Try it ::
Each entry is to be given again exactly; drop the images.

Stored data:

*****

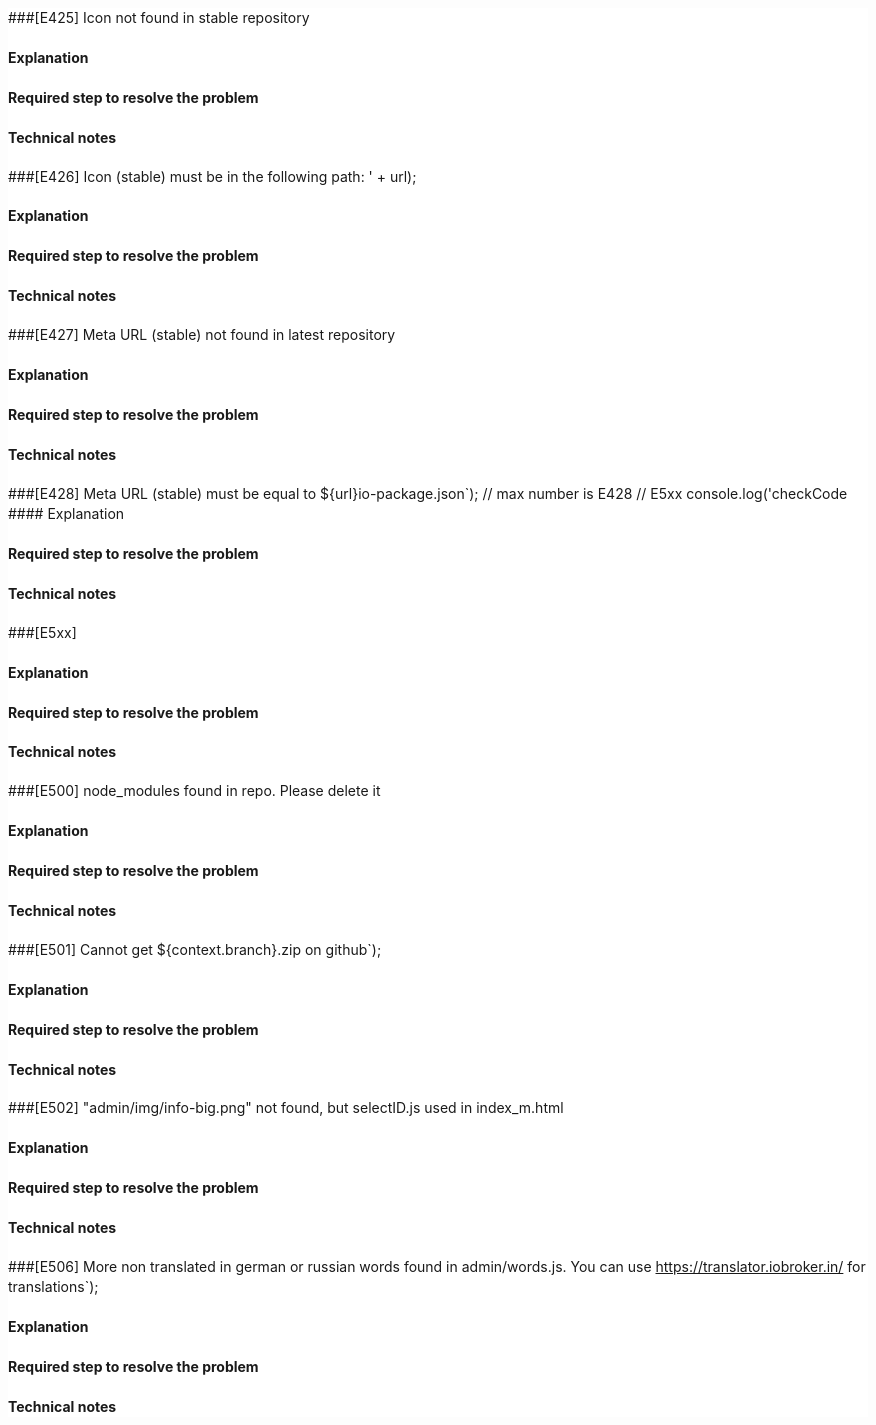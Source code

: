 ###[E425] Icon not found in stable repository
#### Explanation
#### Required step to resolve the problem
#### Technical notes

###[E426] Icon (stable) must be in the following path: ' + url);
#### Explanation
#### Required step to resolve the problem
#### Technical notes

###[E427] Meta URL (stable) not found in latest repository
#### Explanation
#### Required step to resolve the problem
#### Technical notes

###[E428] Meta URL (stable) must be equal to ${url}io-package.json`);
// max number is E428
// E5xx
console.log('checkCode #### Explanation
#### Required step to resolve the problem
#### Technical notes

###[E5xx]
#### Explanation
#### Required step to resolve the problem
#### Technical notes

###[E500] node_modules found in repo. Please delete it
#### Explanation
#### Required step to resolve the problem
#### Technical notes

###[E501] Cannot get ${context.branch}.zip on github`);
#### Explanation
#### Required step to resolve the problem
#### Technical notes

###[E502] "admin/img/info-big.png" not found, but selectID.js used in index_m.html 
#### Explanation
#### Required step to resolve the problem
#### Technical notes

###[E506] More non translated in german or russian words found in admin/words.js. You can use https://translator.iobroker.in/ for translations`);
#### Explanation
#### Required step to resolve the problem
#### Technical notes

*****

Output for this exercise ::
Source code

: ###[E425] Icon not found in stable repository
#### Explanation
#### Required step to resolve the problem
#### Technical notes

###[E426] Icon (stable) must be in the following path: ' + url);
#### Explanation
#### Required step to resolve the problem
#### Technical notes

###[E427] Meta URL (stable) not found in latest repository
#### Explanation
#### Required step to resolve the problem
#### Technical notes

###[E428] Meta URL (stable) must be equal to ${url}io-package.json`);
// max number is E428
// E5xx
console.log('checkCode #### Explanation
#### Required step to resolve the problem
#### Technical notes

###[E5xx]
#### Explanation
#### Required step to resolve the problem
#### Technical notes

###[E500] node_modules found in repo. Please delete it
#### Explanation
#### Required step to resolve the problem
#### Technical notes

###[E501] Cannot get ${context.branch}.zip on github`);
#### Explanation
#### Required step to resolve the problem
#### Technical notes

###[E502] "admin/img/info-big.png" not found, but selectID.js used in index_m.html 
#### Explanation
#### Required step to resolve the problem
#### Technical notes

###[E506] More non translated in german or russian words found in admin/words.js. You can use https://translator.iobroker.in/ for translations`);
#### Explanation
#### Required step to resolve the problem
#### Technical notes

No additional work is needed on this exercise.